Acute General Practice: supporting community services and patient care closer to home

General practice is increasingly reliant on alternative models of care to deal effectively with workload pressures. One such initiative that’s been put to good use is Livewell Southwest’s Acute GP Service. Dr Ben Jameson, clinical director of the service, explains how it works and why it’s led to ‘providing the right care, in the right setting’.

Primary care is under huge pressure through increasing workload, expectations and recruitment challenges. The primary care workforce is changing, with many alternative solutions being developed that involve a range of professionals who can provide acute assessment.

The forefront of developing integrated care models

At Livewell Southwest our Acute GP Service (AGPS) is able to work with community practitioners when they are faced with difficult decisions about investigating and managing acute medical problems. We can navigate the community options for management and offer accountable advice.

As a leading provider of community health and adult social care services, we are at the forefront of developing integrated care models that support people to be independent and well. We focus on delivering care closer to home within our local communities in Plymouth, South Hams and West Devon, including a range of alternatives to hospital admission that support the wider urgent care system and are vital to the sustainability of local services.

Integration of health and social care services is key to improving service delivery in urgent care. Within the AGPS we achieve this by actively supporting and managing the interface between the community and our local acute hospital. We base ourselves at both the acute hospital and within our community assessment hub, supporting practitioners seeking urgent medical assessment through a clinical conversation at the point of referral.

The AGPS works alongside acute physicians in the ambulatory care unit and this clinical capacity and professional relationship is an important element that maintains clinical relevance.

The acute care and assessment element of the AGPS is an important and visible way in which community services support the urgent care system – but is only part of our offer. Livewell Southwest has developed a range of alternatives to hospital admission which are integrated services including both health and social care professionals within their teams; these include an Acute Care at Home service and a community crisis response team.

Relationships are critical to success. Our urgent care teams maintain a daily presence in the acute hospital in order to build strong and trusted working relationships, delivering operational support to manage discharges and the proper utilisation of community resources.

Providing the right care, in the right setting, delivered by the right person may sound simple, but requires a dynamic and sophisticated approach to navigate correctly.
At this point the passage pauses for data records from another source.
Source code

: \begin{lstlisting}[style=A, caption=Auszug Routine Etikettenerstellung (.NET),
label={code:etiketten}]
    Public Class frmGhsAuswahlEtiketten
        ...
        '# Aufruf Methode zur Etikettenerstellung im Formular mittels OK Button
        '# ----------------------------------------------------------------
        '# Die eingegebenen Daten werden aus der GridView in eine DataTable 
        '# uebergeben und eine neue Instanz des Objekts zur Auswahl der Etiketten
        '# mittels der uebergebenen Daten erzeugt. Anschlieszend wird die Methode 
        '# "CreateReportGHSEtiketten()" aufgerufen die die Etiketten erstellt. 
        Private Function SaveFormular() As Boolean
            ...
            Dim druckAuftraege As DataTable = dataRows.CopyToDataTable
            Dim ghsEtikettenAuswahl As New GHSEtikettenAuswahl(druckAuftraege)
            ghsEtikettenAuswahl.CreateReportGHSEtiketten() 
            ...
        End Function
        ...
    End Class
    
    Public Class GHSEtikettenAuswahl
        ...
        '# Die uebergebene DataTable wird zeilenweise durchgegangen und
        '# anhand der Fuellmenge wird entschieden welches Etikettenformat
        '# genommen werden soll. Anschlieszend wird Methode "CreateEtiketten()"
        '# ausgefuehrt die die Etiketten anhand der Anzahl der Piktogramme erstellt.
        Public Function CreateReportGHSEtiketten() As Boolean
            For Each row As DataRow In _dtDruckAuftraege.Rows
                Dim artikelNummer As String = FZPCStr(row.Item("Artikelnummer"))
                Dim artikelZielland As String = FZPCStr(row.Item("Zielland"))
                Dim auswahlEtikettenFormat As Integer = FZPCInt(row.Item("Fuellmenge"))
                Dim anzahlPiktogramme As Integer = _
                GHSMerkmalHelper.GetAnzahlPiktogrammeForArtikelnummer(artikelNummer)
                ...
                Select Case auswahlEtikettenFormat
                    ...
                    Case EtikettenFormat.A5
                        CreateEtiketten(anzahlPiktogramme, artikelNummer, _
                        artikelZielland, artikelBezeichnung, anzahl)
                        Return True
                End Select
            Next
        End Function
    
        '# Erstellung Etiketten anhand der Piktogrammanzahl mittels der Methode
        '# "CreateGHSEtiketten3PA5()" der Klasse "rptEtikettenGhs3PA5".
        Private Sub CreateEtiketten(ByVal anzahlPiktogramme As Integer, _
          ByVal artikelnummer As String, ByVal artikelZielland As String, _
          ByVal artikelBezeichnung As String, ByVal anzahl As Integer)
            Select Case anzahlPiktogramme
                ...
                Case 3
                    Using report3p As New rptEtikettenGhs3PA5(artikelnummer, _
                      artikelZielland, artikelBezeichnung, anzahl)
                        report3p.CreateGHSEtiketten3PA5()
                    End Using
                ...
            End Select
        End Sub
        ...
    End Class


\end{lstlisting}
Use of a shared clinical record from the hospital ambulatory care unit, to the community assessment hub, district nurses and many GP surgeries facilitates this.

Consistent rise in referral activity

In common with the entire urgent care system, we have seen a consistent rise in activity within the Acute GP Service. Our busiest service day was on 9 January 2017, with 59 telephone referrals for acute medical assessment; we were able to provide alternatives to admission for 29 people.

This is consistent with our overall service experience, with 46% of referrals avoiding admission. We achieve this through close collaboration with community services, with a focus on frailty, acute care at home and community crisis response. We also have a responsive and flexible approach to accessing secondary care resources such as specialist opinion and investigations.

The Sustainability and Transformation Plans aim to work across health and social care to build efficiencies and improve care delivery. Key to this will be integration across community services between primary and secondary care and between health and social care. Organisational design is important to facilitate service delivery and active management of the interface with a flexible and clinically-focused approach is essential.